Tuesday 18 November 2008

Lucene Analyzers

There are the conclusions of differents benchmarks with differents document analyzers and Lucene.

Tested analyzers:
(if you have no idea about Information Retrieval Metrics look here)

For the precision metric the best analyzer was the Standard Analyzer.
For the recall metric the best analyzer was Double Metaphone Analyzer.
For R-Precision metric and K-Precision the best was the Snowball Analyzer with stop words.

If you are developing an information retrival system with Lucene I recommend you to use the Snowball Analyzer with a good set of stop words, this will return to your users better results.

Saturday 27 September 2008

Phonetix

When you want to get a useful search engine for a set of documents you have to take care with the analyzer that you choose. In Lucene you can use standard analyzers like StandardAnalyzer (=P), more simple like SimpleAnalyzer (2 * =P), more advanced like SnowballAnalyzer or heuristics algorithms like Soundex.

Soundex is an old heuristic developed by Robert Russell and Margaret Odell to match sintactical different words, this is useful when the user make a mistake in the query. Soundex was improved with Metaphone that was developed by Lawrence Philips adding more rules to Soundex, and again he did it better with Double Metaphone.

Nowadays, I'm experimenting with Information Retrieval systems, especifically with Lucene. I'm using it for an university course. I wanted to make experiments with an heuristic phonetic analyzer, but for my surprise there is no analyzer of this style in the standard set of libraries of Lucene. After some minutes with Google I found Phonetix that implements Soundex, Metaphone and Double Metaphone and a wrapper to use it with Lucene. I tried it with Lucene 2.3.2 but I found that this library wasn't updated to this version of Lucene. After some minutes of work I refresh a little the code of Phonetix and it works perfectly with Lucene =D.
I sent the updated code to the owner, I expect that they publish it soon.
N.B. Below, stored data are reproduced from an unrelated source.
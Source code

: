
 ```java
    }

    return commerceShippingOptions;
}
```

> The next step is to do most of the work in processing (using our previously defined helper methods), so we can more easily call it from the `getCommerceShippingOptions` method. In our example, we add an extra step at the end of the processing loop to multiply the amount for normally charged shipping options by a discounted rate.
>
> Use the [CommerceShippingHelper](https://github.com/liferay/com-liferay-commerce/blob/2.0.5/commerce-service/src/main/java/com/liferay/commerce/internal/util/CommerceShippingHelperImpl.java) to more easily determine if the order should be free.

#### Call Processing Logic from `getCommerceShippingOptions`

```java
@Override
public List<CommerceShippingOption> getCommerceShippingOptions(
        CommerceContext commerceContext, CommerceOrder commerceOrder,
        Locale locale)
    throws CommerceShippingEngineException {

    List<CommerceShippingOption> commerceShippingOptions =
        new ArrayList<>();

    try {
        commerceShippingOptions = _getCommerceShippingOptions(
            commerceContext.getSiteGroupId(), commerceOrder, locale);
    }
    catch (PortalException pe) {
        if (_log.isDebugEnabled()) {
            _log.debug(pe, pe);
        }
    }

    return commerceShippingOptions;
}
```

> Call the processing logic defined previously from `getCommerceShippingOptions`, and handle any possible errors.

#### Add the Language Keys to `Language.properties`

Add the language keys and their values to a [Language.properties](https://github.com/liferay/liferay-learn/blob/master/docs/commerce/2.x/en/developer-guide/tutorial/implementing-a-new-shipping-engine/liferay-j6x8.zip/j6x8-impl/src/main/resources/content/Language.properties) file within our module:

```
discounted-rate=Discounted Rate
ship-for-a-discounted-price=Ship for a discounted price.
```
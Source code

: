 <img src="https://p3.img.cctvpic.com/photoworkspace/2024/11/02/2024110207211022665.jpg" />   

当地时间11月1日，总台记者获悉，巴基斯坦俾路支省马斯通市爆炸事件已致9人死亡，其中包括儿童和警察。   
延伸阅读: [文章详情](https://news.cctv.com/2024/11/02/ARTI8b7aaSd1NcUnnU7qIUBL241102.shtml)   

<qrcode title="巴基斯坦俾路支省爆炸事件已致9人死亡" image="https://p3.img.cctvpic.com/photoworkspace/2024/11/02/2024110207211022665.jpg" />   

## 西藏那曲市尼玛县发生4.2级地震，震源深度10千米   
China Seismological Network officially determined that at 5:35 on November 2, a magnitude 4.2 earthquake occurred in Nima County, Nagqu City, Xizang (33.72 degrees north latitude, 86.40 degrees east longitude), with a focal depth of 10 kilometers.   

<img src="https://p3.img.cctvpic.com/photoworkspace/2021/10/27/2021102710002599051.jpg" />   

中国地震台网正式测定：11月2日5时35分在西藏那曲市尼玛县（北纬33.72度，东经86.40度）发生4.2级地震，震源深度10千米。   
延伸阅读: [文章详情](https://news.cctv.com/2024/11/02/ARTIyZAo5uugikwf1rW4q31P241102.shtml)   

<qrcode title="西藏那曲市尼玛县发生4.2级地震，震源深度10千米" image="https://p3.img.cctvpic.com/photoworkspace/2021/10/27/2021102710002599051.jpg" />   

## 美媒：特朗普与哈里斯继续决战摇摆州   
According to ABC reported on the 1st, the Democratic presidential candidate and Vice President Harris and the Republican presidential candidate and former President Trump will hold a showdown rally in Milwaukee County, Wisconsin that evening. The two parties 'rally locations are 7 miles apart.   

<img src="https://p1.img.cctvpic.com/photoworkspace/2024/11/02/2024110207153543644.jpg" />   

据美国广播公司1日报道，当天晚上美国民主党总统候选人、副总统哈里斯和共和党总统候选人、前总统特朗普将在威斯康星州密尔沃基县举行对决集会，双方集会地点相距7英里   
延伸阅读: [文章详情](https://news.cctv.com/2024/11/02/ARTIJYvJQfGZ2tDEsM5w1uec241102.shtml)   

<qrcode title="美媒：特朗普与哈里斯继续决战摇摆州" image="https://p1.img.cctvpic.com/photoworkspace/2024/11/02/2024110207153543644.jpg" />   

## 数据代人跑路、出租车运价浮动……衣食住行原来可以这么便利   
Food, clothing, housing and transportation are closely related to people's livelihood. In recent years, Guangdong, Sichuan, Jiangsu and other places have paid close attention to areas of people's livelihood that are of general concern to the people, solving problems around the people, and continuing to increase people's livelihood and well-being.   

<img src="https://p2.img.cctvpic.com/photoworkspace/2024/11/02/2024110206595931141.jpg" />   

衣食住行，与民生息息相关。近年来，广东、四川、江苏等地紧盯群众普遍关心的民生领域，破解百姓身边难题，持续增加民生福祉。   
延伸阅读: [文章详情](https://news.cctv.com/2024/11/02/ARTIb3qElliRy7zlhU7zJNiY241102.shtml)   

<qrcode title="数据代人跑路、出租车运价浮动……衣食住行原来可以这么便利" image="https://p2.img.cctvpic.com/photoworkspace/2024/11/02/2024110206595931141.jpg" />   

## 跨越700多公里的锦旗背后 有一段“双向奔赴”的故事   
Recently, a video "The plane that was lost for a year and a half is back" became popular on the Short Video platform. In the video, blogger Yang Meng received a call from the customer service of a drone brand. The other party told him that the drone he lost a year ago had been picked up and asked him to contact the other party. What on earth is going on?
About the experiments, using Double Metaphone gives me good results. I will talk more about the experiments in another post.

Tuesday 2 September 2008

Google Chrome (YAWB)

Yet, Another Web Browser.

Yeah, another big compatibility issue for web based systems.
Are those sounds of web developers crying?

But we shouldn't be pessimistic, Google Chrome was made using WebKit that is the same renderer framework that uses Safari. So if your site looks good in Safari it should look good with Chrome (this will help Safari to has more compatible sites). Chrome uses a sandbox for each tab, so you won't have the problems that IE and Firefox have when a site tab gets busy with javascript execution.
They developed V8, a "new javascript engine". Little time ago, Mozilla people said that with the new realease of Firefox (3.1) they speed ups the javascript execution. I wonder which will be better. This is important because more and more applications are running on the client side over the javascript engine.

I used it a couple of hours. I just find three problems. It freeze some seconds when you open some tabs with You Tube videos and if you try to jump from one tab to another. When you open lot of tabs and you go from one to another Chrome take a little time to reload, maybe it load the page data from hard disk. When you scroll large page with a lot of images it didn't refresh the page so quickly you can't see that. After that, is really a good tool and a great initial release.

PD: Do you remember when Google people said that they won't develop a new web browser?

Monday 25 August 2008

Another blog ...

Yes, another blog. I know, I know ... there are too many blogs. For each topic you can found thousands of blogs talking about everything. Why another blog? Well, sometimes I have an idea and I forgot it in seconds and if i public my ideas, the people´s opinion could help to make them real.

The updates to this blog will be very rare and uncommon ...